> YOUR GOAL
Report each line of the records below that holds the word "types".

(Plain-text document sources)
▼▼▼
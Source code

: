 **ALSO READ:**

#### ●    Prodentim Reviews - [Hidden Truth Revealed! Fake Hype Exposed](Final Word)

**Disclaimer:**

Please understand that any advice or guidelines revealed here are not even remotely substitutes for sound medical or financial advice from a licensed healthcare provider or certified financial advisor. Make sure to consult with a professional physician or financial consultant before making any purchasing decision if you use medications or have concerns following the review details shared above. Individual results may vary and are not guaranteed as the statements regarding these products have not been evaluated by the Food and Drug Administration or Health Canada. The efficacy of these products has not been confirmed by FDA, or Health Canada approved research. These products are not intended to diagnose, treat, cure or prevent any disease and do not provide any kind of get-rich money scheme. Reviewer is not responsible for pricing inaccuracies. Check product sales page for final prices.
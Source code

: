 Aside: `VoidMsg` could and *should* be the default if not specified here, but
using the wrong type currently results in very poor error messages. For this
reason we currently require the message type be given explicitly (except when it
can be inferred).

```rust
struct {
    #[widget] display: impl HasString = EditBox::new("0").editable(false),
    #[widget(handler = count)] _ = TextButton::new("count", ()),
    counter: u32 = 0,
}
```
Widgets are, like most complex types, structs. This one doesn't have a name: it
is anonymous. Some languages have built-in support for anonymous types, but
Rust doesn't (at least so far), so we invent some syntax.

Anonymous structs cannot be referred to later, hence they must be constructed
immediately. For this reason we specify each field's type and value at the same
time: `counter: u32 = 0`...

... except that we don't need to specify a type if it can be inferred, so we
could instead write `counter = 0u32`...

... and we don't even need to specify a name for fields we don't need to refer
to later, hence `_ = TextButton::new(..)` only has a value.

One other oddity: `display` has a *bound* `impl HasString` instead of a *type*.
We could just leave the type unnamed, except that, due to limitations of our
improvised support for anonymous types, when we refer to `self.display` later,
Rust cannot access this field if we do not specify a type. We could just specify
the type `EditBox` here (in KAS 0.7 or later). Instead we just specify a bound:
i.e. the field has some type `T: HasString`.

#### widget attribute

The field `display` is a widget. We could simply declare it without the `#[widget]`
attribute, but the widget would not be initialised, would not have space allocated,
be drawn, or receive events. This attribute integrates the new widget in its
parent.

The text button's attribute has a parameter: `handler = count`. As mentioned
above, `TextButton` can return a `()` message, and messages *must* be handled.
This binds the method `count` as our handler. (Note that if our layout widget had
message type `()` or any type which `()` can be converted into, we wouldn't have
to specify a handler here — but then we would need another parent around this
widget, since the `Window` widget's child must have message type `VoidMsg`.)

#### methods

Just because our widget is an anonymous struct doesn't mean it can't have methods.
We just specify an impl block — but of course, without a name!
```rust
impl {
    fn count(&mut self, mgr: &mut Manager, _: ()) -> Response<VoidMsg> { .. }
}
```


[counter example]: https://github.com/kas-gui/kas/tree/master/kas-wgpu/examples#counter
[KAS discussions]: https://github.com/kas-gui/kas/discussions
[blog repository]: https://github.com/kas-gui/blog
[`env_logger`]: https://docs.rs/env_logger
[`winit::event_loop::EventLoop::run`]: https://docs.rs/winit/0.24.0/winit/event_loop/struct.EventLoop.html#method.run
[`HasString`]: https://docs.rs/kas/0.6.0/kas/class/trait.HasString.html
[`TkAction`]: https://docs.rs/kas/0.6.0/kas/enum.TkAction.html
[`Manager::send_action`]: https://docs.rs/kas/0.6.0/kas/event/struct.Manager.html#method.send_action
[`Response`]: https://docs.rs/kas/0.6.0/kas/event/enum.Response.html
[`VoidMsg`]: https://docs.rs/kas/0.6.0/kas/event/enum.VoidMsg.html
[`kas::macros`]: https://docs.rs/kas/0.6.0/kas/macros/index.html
▲▲▲
> COMPLETED EXERCISE
Widgets are, like most complex types, structs. This one doesn't have a name: it
is anonymous. Some languages have built-in support for anonymous types, but
improvised support for anonymous types, when we refer to `self.display` later,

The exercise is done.